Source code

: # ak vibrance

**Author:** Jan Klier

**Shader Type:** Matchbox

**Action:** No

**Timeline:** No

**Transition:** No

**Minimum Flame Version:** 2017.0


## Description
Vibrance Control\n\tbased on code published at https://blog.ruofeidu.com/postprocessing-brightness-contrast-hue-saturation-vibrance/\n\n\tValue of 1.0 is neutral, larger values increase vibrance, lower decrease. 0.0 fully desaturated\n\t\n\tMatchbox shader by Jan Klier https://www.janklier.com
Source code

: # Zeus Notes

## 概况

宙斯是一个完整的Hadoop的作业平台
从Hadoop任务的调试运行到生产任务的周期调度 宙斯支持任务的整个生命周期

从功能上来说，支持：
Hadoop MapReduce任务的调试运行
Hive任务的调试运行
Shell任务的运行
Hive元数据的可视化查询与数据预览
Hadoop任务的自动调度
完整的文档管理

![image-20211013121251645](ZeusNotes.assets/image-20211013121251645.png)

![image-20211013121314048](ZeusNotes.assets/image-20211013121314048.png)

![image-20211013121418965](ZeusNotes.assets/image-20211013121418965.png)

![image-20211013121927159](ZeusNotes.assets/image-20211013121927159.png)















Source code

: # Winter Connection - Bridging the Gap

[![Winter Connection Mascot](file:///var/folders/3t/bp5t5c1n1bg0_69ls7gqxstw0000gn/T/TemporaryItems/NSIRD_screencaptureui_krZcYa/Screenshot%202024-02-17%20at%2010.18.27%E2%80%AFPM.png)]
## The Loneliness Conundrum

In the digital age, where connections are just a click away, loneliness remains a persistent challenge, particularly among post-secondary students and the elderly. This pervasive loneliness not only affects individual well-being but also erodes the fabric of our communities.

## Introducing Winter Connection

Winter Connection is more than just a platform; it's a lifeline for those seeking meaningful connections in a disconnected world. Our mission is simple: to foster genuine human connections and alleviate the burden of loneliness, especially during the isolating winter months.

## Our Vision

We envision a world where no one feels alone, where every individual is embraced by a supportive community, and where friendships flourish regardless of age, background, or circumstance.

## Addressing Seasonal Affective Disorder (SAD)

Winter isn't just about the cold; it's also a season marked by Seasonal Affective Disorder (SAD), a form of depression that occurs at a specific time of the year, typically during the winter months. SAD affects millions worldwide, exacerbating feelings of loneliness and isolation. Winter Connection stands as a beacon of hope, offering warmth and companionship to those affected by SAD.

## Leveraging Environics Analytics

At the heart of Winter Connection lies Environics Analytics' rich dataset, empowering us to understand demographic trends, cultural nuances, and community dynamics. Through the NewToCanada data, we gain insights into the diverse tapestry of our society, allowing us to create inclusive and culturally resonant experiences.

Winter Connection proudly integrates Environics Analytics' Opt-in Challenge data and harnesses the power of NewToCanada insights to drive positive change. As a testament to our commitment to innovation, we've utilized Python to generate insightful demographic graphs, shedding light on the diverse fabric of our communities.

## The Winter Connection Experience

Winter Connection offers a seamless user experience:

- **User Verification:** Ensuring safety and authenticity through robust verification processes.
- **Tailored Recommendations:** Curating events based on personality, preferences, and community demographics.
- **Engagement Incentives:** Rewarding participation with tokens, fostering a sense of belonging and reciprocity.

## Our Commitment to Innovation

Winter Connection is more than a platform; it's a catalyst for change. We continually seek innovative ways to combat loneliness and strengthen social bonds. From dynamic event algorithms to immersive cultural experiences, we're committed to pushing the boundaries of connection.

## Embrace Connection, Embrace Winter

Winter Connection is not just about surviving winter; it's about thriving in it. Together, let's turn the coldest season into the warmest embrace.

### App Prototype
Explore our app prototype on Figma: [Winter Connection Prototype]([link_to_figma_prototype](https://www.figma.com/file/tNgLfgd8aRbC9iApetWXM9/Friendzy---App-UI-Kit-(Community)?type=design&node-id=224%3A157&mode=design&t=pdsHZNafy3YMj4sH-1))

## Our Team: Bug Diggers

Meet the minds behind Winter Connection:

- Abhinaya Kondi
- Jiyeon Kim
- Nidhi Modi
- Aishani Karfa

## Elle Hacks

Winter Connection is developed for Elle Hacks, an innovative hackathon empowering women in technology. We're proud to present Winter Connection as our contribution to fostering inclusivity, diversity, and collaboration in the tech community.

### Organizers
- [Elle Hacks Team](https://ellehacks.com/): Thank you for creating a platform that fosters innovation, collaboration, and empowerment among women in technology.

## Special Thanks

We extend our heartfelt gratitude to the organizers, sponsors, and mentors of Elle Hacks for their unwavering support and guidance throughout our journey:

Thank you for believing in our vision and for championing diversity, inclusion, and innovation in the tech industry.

=-=-=-=-=

▸ Problem description:
The entire set of entries, and nothing else, should be set down exactly.

▸ Reply:
Source code

: # ak vibrance

**Author:** Jan Klier

**Shader Type:** Matchbox

**Action:** No

**Timeline:** No

**Transition:** No

**Minimum Flame Version:** 2017.0


## Description
Vibrance Control\n\tbased on code published at https://blog.ruofeidu.com/postprocessing-brightness-contrast-hue-saturation-vibrance/\n\n\tValue of 1.0 is neutral, larger values increase vibrance, lower decrease. 0.0 fully desaturated\n\t\n\tMatchbox shader by Jan Klier https://www.janklier.com
Source code

: # Zeus Notes

## 概况

宙斯是一个完整的Hadoop的作业平台
从Hadoop任务的调试运行到生产任务的周期调度 宙斯支持任务的整个生命周期

从功能上来说，支持：
Hadoop MapReduce任务的调试运行
Hive任务的调试运行
Shell任务的运行
Hive元数据的可视化查询与数据预览
Hadoop任务的自动调度
完整的文档管理

![image-20211013121251645](ZeusNotes.assets/image-20211013121251645.png)

![image-20211013121314048](ZeusNotes.assets/image-20211013121314048.png)

![image-20211013121418965](ZeusNotes.assets/image-20211013121418965.png)

![image-20211013121927159](ZeusNotes.assets/image-20211013121927159.png)















Source code

: # Winter Connection - Bridging the Gap

[![Winter Connection Mascot](file:///var/folders/3t/bp5t5c1n1bg0_69ls7gqxstw0000gn/T/TemporaryItems/NSIRD_screencaptureui_krZcYa/Screenshot%202024-02-17%20at%2010.18.27%E2%80%AFPM.png)]
## The Loneliness Conundrum

In the digital age, where connections are just a click away, loneliness remains a persistent challenge, particularly among post-secondary students and the elderly. This pervasive loneliness not only affects individual well-being but also erodes the fabric of our communities.

## Introducing Winter Connection

Winter Connection is more than just a platform; it's a lifeline for those seeking meaningful connections in a disconnected world. Our mission is simple: to foster genuine human connections and alleviate the burden of loneliness, especially during the isolating winter months.

## Our Vision

We envision a world where no one feels alone, where every individual is embraced by a supportive community, and where friendships flourish regardless of age, background, or circumstance.

## Addressing Seasonal Affective Disorder (SAD)

Winter isn't just about the cold; it's also a season marked by Seasonal Affective Disorder (SAD), a form of depression that occurs at a specific time of the year, typically during the winter months. SAD affects millions worldwide, exacerbating feelings of loneliness and isolation. Winter Connection stands as a beacon of hope, offering warmth and companionship to those affected by SAD.

## Leveraging Environics Analytics

At the heart of Winter Connection lies Environics Analytics' rich dataset, empowering us to understand demographic trends, cultural nuances, and community dynamics. Through the NewToCanada data, we gain insights into the diverse tapestry of our society, allowing us to create inclusive and culturally resonant experiences.

Winter Connection proudly integrates Environics Analytics' Opt-in Challenge data and harnesses the power of NewToCanada insights to drive positive change. As a testament to our commitment to innovation, we've utilized Python to generate insightful demographic graphs, shedding light on the diverse fabric of our communities.

## The Winter Connection Experience

Winter Connection offers a seamless user experience:

- **User Verification:** Ensuring safety and authenticity through robust verification processes.
- **Tailored Recommendations:** Curating events based on personality, preferences, and community demographics.
- **Engagement Incentives:** Rewarding participation with tokens, fostering a sense of belonging and reciprocity.

## Our Commitment to Innovation

Winter Connection is more than a platform; it's a catalyst for change. We continually seek innovative ways to combat loneliness and strengthen social bonds. From dynamic event algorithms to immersive cultural experiences, we're committed to pushing the boundaries of connection.

## Embrace Connection, Embrace Winter

Winter Connection is not just about surviving winter; it's about thriving in it. Together, let's turn the coldest season into the warmest embrace.

### App Prototype
Explore our app prototype on Figma: [Winter Connection Prototype]([link_to_figma_prototype](https://www.figma.com/file/tNgLfgd8aRbC9iApetWXM9/Friendzy---App-UI-Kit-(Community)?type=design&node-id=224%3A157&mode=design&t=pdsHZNafy3YMj4sH-1))

## Our Team: Bug Diggers

Meet the minds behind Winter Connection:

- Abhinaya Kondi
- Jiyeon Kim
- Nidhi Modi
- Aishani Karfa

## Elle Hacks

Winter Connection is developed for Elle Hacks, an innovative hackathon empowering women in technology. We're proud to present Winter Connection as our contribution to fostering inclusivity, diversity, and collaboration in the tech community.

### Organizers
- [Elle Hacks Team](https://ellehacks.com/): Thank you for creating a platform that fosters innovation, collaboration, and empowerment among women in technology.

## Special Thanks

We extend our heartfelt gratitude to the organizers, sponsors, and mentors of Elle Hacks for their unwavering support and guidance throughout our journey:

Thank you for believing in our vision and for championing diversity, inclusion, and innovation in the tech industry.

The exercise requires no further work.